The concept of linear time makes us feel like we’re constantly in motion, that the present is something fleeting, something we can never really catch. As soon as we live it, it’s done. It becomes a thing of the past, never to be experienced again. But if you look around you, you’ll see that everything that has happened is still around in some shape or form. That car zooming by has the molecules of a horse and carriage. The fingerprints of the typewriter remain on the keyboard of my laptop. When you look in a mirror, the person you see is a compounded version of who you were when you first left the womb—that same DNA didn’t go anywhere; it just… grew.
We’re an accumulation of everything that has happened. The past never leaves us, which is why it’s important to understand and embrace it. This month is black history month. And the story of black people in the United States is still very present in its present–in both good and bad forms–no matter who wants to acknowledge it. This month we’ll acknowledge it.
Being a site about hair, we’ll be taking a look at the history of black hair, how it’s evolved and the women, like Miss Diana Ross, that have influenced it’s evolution.

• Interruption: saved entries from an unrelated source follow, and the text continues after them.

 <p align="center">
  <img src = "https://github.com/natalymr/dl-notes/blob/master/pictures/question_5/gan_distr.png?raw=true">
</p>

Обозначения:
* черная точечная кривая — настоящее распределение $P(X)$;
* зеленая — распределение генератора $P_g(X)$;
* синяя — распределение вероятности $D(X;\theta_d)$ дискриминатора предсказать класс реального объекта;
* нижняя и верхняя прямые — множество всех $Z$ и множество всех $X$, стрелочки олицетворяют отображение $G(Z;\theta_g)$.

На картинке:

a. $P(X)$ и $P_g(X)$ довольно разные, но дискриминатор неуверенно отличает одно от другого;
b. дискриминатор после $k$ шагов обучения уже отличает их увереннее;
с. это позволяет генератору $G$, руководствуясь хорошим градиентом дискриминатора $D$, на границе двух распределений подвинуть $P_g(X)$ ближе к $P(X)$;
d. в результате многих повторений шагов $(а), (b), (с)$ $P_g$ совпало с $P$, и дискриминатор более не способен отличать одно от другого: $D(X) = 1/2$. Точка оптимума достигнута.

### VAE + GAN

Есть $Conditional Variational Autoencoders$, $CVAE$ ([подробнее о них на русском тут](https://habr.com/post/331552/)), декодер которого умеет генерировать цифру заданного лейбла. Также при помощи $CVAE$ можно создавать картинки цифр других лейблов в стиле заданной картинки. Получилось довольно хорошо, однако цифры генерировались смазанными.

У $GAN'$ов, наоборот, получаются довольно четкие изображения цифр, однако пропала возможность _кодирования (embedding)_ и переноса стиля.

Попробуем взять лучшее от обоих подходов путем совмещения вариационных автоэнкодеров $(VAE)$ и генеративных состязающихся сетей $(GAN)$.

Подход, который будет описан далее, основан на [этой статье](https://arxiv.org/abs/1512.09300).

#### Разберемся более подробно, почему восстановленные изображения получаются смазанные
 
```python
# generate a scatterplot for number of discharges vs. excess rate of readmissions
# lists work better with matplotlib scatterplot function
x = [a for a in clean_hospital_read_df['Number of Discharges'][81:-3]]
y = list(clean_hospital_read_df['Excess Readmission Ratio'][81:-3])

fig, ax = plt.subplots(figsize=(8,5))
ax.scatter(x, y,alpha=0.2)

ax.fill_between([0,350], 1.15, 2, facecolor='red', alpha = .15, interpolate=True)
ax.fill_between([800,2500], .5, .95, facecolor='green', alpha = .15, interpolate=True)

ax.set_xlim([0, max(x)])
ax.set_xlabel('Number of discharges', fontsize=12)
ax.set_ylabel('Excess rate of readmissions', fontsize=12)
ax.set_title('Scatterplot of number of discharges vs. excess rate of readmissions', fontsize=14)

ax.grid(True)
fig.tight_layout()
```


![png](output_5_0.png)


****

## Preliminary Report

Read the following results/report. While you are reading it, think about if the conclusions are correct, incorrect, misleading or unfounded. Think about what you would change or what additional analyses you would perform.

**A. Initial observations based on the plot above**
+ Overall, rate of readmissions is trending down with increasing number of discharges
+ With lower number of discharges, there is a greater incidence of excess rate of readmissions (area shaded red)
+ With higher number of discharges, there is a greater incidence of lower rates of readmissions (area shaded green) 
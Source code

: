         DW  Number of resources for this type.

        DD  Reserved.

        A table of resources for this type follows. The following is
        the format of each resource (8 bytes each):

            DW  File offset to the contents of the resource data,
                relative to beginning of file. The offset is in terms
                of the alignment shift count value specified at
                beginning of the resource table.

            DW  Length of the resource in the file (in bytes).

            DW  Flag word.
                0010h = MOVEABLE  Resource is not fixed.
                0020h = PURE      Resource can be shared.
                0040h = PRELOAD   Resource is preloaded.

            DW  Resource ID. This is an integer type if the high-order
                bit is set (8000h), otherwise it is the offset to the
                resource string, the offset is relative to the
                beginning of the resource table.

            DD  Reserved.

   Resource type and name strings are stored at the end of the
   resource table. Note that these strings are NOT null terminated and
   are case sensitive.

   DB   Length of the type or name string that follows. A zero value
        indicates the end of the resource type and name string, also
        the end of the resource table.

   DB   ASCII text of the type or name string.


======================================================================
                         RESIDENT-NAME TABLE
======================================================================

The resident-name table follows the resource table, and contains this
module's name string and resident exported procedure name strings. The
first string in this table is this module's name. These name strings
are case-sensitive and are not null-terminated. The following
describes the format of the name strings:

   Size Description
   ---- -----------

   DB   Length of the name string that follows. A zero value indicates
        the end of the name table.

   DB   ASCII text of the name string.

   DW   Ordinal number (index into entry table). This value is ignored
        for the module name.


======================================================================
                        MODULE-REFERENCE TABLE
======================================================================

We’re also going to be stirring up some discussion about the things white people still don’t know about black people, in an article dubbed, “Can I Touch Your Hair?” Finally, since February is also the month of love, we’ll be taking a look at the growing complexity of modern relationships in “Baby Mama, a Story about Love.”
We’re looking forward to the trip down memory lane that this month will provide, with the expectation that it will enlighten where we plan on going in months to come.